In relation to the specific issue, the DPC had decided to fine Meta for an amount between 28 and 36 million euros, but Brussels did not agree and intervened to ask for a more severe punishment, with the result that the sanction increased to a total of 390 million euros, 210 for Facebook and 180 for Instagram. However, the impact of the EU extends far beyond the purely financial side. The European Data Protection Board (EDPB), the European agency that deals with data protection by companies, entered into open conflict with the Data Protection Commission, arguing that the contractual framework of informed consent could not be considered valid and that the company must therefore fix its "processing operations" within three months. Or at least devise some new loophole that guarantees it to adamantly preserve the status quo established in its years of activity.
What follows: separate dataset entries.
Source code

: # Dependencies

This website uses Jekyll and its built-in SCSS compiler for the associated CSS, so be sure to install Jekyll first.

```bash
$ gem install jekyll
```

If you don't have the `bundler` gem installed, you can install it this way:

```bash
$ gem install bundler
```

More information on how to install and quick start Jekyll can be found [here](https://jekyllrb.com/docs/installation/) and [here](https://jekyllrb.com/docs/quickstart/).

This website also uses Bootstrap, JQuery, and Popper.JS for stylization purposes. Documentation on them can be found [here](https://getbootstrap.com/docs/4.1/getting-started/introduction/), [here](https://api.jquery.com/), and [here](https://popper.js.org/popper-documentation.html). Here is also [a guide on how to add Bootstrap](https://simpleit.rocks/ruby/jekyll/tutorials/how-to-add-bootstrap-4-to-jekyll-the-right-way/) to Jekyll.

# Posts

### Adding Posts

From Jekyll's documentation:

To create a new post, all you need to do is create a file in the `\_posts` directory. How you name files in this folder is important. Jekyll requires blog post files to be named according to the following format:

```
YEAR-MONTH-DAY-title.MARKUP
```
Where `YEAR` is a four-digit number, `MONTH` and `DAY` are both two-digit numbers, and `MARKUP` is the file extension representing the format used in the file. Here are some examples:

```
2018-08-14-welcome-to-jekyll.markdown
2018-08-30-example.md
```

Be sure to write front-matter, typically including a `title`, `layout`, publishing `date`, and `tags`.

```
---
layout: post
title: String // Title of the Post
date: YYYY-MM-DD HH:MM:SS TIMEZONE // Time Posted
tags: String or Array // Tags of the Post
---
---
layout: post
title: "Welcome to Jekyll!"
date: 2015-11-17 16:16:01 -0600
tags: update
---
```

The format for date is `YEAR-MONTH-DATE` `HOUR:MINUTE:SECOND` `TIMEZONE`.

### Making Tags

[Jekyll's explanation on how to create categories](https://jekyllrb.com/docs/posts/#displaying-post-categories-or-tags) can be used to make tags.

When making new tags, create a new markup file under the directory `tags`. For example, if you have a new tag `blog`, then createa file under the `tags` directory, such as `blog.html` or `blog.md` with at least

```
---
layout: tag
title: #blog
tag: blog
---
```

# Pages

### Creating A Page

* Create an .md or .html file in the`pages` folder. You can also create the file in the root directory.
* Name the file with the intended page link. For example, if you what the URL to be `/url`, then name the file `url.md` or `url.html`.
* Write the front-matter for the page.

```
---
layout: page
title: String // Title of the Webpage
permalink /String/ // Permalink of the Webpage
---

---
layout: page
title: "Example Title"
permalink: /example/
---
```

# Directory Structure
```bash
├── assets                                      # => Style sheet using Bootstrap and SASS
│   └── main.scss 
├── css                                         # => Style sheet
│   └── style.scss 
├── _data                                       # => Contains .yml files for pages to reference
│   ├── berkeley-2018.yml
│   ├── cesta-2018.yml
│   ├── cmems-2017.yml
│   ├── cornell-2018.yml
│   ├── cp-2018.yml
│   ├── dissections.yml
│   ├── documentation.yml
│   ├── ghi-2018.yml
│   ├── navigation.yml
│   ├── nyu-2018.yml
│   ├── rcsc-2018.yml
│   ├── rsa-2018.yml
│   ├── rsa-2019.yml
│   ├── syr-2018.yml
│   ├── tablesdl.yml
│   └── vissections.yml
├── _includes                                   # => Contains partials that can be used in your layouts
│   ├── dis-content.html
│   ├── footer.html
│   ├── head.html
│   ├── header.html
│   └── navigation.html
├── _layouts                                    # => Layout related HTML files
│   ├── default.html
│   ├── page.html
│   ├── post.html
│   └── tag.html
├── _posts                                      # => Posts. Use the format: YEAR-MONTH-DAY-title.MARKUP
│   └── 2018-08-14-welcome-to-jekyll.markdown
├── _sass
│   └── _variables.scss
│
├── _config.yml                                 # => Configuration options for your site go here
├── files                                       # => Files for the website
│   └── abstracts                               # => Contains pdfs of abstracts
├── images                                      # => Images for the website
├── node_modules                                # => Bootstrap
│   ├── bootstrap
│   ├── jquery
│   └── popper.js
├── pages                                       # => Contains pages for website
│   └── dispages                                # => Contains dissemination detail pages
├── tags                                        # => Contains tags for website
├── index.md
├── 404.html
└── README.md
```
“We strongly disagree with the DPC’s final decision, given the nature of our services we believe we fully comply with the GDPR in relying on contractual necessity to manage targeted advertisements,” announced a Meta spokesperson. “Accordingly, we will appeal the content of the decision". However, the Data Protection Commission also has a poisoned tooth, which, having forced its hand, now claims to take the EDPB before the Court of Justice EU complaining that the European Union has in fact overstepped its authority. In parallel with Facebook and Instagram, European supervision will soon have to issue a decision also with regard to the messaging app Whatsapp, however the approach that is being outlined could easily also influence any entity competing with those belonging to the ’umbrella of Meta. Targeted advertising is, moreover, the main livelihood of all social media companies, from TikTok to Google, so the fate of this specific battle can only influence all the legislative decisions that will be taken in the future by the European institutions, outlining a prospect that could see the end of the surveillance economy.
Original article published on Money.it Italy 2023-01-08 15:36:00. Original title: L’Europa contro Meta: l’economia della sorveglianza verso il declino?